▶ [ACTIVITY]:
Starting with the line below that holds "Bellvue to Renton on route 405 is: 0.247652" and stopping after the line that holds "For any \(a", transcribe the lines exactly, leaving out all pictures.
• • • • • • •
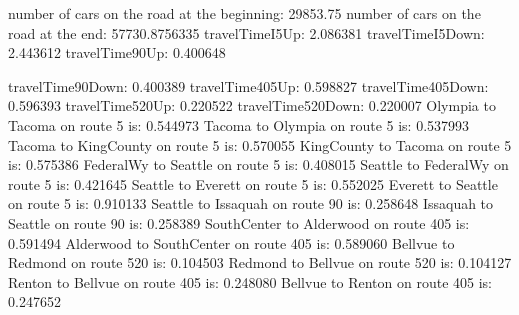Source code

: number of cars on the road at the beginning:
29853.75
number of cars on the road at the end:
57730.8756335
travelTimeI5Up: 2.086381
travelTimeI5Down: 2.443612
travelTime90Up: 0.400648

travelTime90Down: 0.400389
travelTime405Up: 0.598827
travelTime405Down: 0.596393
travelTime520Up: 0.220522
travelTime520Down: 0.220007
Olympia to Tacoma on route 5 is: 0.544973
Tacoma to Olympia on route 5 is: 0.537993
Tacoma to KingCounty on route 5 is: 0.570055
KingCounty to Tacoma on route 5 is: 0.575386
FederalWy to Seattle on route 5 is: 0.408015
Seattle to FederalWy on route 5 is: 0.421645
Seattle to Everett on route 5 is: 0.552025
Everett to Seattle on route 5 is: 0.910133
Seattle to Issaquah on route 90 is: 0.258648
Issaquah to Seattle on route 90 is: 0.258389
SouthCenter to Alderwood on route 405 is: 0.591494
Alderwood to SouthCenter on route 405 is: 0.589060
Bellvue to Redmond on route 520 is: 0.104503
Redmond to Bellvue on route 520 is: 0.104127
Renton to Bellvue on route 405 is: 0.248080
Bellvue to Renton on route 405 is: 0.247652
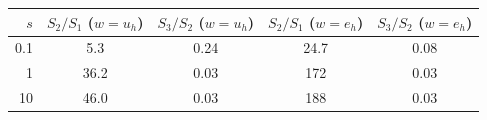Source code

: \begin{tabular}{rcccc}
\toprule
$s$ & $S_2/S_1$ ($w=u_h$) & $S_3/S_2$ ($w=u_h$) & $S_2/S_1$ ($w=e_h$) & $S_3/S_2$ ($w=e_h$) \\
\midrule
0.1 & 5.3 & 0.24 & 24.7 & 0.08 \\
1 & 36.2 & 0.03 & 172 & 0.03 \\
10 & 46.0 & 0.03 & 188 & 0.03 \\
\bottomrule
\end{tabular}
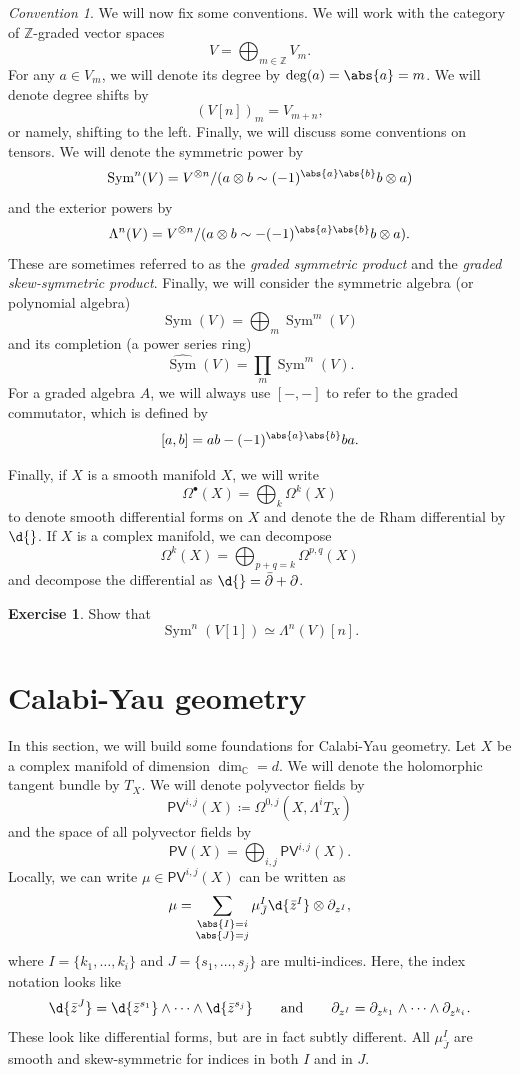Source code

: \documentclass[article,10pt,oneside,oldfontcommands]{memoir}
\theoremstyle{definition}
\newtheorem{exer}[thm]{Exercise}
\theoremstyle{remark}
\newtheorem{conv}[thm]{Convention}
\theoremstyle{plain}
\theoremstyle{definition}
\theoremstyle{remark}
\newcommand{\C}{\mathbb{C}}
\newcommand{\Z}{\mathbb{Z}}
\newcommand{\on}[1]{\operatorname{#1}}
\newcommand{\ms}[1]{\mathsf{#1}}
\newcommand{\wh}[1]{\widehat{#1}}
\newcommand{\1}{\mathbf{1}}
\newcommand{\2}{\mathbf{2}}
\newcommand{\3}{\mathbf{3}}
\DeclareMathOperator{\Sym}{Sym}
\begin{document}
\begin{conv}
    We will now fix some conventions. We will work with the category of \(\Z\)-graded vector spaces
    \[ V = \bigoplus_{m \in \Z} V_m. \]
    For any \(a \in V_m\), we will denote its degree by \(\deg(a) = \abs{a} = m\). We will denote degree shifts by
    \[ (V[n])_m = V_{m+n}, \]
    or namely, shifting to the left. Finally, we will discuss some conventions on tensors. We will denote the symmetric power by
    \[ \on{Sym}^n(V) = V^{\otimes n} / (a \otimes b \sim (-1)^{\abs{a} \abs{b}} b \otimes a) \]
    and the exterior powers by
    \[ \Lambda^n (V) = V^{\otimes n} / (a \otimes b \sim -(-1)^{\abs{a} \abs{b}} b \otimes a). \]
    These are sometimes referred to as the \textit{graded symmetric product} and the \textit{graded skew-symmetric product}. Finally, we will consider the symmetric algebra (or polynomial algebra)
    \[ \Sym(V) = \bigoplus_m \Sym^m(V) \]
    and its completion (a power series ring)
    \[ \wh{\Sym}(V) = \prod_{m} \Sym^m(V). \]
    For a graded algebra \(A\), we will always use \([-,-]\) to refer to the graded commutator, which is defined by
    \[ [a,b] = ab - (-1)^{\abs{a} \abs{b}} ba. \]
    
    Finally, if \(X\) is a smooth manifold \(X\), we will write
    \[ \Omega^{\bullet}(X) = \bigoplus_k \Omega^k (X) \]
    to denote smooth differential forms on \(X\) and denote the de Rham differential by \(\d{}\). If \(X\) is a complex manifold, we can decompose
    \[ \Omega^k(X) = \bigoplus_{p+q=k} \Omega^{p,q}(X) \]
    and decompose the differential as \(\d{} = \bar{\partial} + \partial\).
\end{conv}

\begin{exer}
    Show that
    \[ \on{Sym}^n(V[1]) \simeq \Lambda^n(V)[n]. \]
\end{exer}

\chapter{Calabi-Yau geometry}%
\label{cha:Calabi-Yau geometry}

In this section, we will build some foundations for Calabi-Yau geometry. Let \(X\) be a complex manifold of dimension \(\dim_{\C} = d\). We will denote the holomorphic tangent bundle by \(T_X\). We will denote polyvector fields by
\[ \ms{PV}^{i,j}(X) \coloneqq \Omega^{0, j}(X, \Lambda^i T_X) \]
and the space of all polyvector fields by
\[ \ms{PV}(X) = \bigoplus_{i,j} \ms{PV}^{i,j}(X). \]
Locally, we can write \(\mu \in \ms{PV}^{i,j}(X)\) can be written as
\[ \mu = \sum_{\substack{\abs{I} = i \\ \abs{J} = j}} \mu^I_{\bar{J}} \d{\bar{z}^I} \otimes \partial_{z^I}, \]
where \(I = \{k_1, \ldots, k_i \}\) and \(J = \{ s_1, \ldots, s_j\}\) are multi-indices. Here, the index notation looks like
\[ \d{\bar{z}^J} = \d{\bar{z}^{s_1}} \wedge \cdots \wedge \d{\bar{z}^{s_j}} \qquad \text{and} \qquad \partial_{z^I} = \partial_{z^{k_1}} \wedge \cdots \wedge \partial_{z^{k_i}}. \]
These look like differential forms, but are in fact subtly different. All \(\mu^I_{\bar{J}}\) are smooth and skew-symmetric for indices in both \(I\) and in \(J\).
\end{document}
• • • • • • •
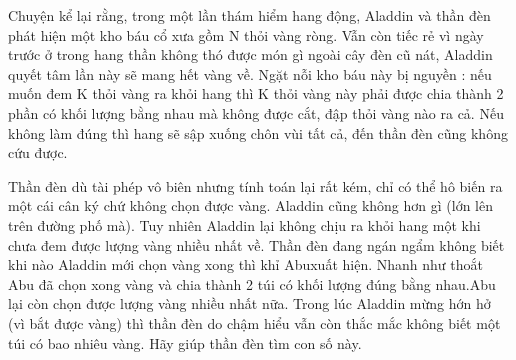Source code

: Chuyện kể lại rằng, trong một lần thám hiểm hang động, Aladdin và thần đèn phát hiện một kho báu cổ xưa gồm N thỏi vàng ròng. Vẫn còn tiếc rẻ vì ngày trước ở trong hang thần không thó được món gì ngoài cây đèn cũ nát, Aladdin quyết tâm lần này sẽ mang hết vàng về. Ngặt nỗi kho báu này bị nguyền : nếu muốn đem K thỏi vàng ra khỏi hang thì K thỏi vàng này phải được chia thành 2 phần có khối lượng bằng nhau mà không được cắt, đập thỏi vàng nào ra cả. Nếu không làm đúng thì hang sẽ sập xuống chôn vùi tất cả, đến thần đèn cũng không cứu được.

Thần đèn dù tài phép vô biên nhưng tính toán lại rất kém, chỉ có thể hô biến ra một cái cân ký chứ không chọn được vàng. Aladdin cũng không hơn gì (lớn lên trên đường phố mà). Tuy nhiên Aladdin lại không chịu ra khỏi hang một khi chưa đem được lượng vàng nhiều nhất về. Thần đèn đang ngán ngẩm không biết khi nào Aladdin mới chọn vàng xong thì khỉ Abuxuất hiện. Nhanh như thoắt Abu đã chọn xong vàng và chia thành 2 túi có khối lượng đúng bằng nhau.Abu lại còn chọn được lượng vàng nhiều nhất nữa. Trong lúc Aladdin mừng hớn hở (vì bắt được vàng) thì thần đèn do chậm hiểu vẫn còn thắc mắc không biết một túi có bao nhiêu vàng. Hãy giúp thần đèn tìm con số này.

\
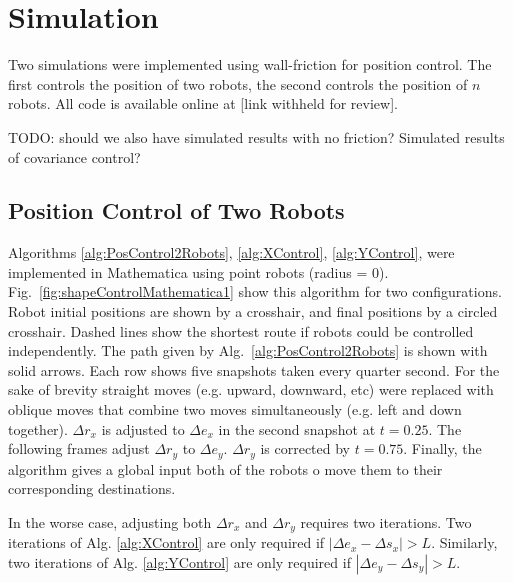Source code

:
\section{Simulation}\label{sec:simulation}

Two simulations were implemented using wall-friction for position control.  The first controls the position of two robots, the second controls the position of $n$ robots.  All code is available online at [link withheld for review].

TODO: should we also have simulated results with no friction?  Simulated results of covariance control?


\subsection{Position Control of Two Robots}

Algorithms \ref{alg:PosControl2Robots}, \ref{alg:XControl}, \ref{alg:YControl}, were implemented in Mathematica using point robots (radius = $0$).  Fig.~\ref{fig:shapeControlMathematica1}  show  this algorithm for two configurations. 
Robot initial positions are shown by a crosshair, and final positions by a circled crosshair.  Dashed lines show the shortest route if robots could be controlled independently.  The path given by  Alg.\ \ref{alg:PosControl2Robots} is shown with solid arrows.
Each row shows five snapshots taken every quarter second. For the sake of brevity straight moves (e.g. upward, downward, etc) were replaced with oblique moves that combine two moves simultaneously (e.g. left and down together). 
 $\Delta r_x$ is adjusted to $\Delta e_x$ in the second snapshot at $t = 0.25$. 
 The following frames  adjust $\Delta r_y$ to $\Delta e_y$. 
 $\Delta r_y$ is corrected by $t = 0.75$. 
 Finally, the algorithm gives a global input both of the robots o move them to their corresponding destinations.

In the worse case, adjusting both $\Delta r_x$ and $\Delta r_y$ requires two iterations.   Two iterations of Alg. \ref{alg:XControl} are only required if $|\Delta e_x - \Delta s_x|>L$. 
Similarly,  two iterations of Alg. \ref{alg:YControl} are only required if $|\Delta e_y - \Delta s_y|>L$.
• • • • • • •
▶ [WRITTEN ANSWER]:
Bellvue to Renton on route 405 is: 0.247652
Source code

: \begin{tabular}{rcccc}
\toprule
$s$ & $S_2/S_1$ ($w=u_h$) & $S_3/S_2$ ($w=u_h$) & $S_2/S_1$ ($w=e_h$) & $S_3/S_2$ ($w=e_h$) \\
\midrule
0.1 & 5.3 & 0.24 & 24.7 & 0.08 \\
1 & 36.2 & 0.03 & 172 & 0.03 \\
10 & 46.0 & 0.03 & 188 & 0.03 \\
\bottomrule
\end{tabular}
Source code

: \documentclass[article,10pt,oneside,oldfontcommands]{memoir}
\theoremstyle{definition}
\newtheorem{exer}[thm]{Exercise}
\theoremstyle{remark}
\newtheorem{conv}[thm]{Convention}
\theoremstyle{plain}
\theoremstyle{definition}
\theoremstyle{remark}
\newcommand{\C}{\mathbb{C}}
\newcommand{\Z}{\mathbb{Z}}
\newcommand{\on}[1]{\operatorname{#1}}
\newcommand{\ms}[1]{\mathsf{#1}}
\newcommand{\wh}[1]{\widehat{#1}}
\newcommand{\1}{\mathbf{1}}
\newcommand{\2}{\mathbf{2}}
\newcommand{\3}{\mathbf{3}}
\DeclareMathOperator{\Sym}{Sym}
\begin{document}
\begin{conv}
    We will now fix some conventions. We will work with the category of \(\Z\)-graded vector spaces
    \[ V = \bigoplus_{m \in \Z} V_m. \]
    For any \(a \in V_m\), we will denote its degree by \(\deg(a) = \abs{a} = m\). We will denote degree shifts by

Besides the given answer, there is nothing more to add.